| DIRECTIONS FOR THIS TASK |
Would you copy all lines in the data that contain the word "Phenomenology"?

Segment Start: EXTRACTED RECORDS

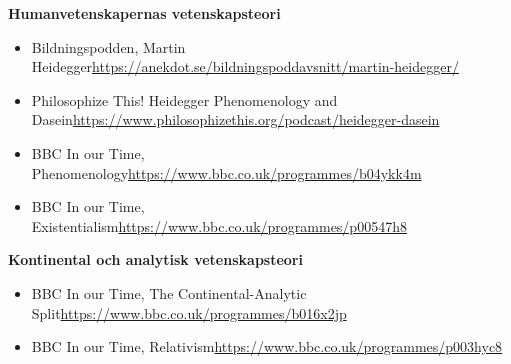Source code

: \documentclass[11pt,a4paper]{report}
\begin{document}
\textbf{Humanvetenskapernas vetenskapsteori}

\begin{itemize}
\item Bildningspodden, Martin Heidegger\newline \href{https://anekdot.se/bildningspoddavsnitt/martin-heidegger/}{https://anekdot.se/bildningspoddavsnitt/martin-heidegger/}

\item Philosophize This! Heidegger Phenomenology and Dasein\newline \href{https://www.philosophizethis.org/podcast/heidegger-dasein}{https://www.philosophizethis.org/podcast/heidegger-dasein}

\item BBC In our Time, Phenomenology\newline \href{https://www.bbc.co.uk/programmes/b04ykk4m}{https://www.bbc.co.uk/programmes/b04ykk4m}

\item BBC In our Time, Existentialism\newline \href{https://www.bbc.co.uk/programmes/p00547h8}{https://www.bbc.co.uk/programmes/p00547h8}

\end{itemize}



\textbf{Kontinental och analytisk vetenskapsteori}

\begin{itemize}
\item BBC In our Time, The Continental-Analytic Split\newline \href{https://www.bbc.co.uk/programmes/b016x2jp}{https://www.bbc.co.uk/programmes/b016x2jp}

\item BBC In our Time, Relativism\newline \href{https://www.bbc.co.uk/programmes/p003hyc8}{https://www.bbc.co.uk/programmes/p003hyc8}


\end{itemize}
\end{document}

Segment End: EXTRACTED RECORDS

| SOLUTION FOR THIS EXERCISE |
\item Philosophize This! Heidegger Phenomenology and Dasein\newline \href{https://www.philosophizethis.org/podcast/heidegger-dasein}{https://www.philosophizethis.org/podcast/heidegger-dasein}
\item BBC In our Time, Phenomenology\newline \href{https://www.bbc.co.uk/programmes/b04ykk4m}{https://www.bbc.co.uk/programmes/b04ykk4m}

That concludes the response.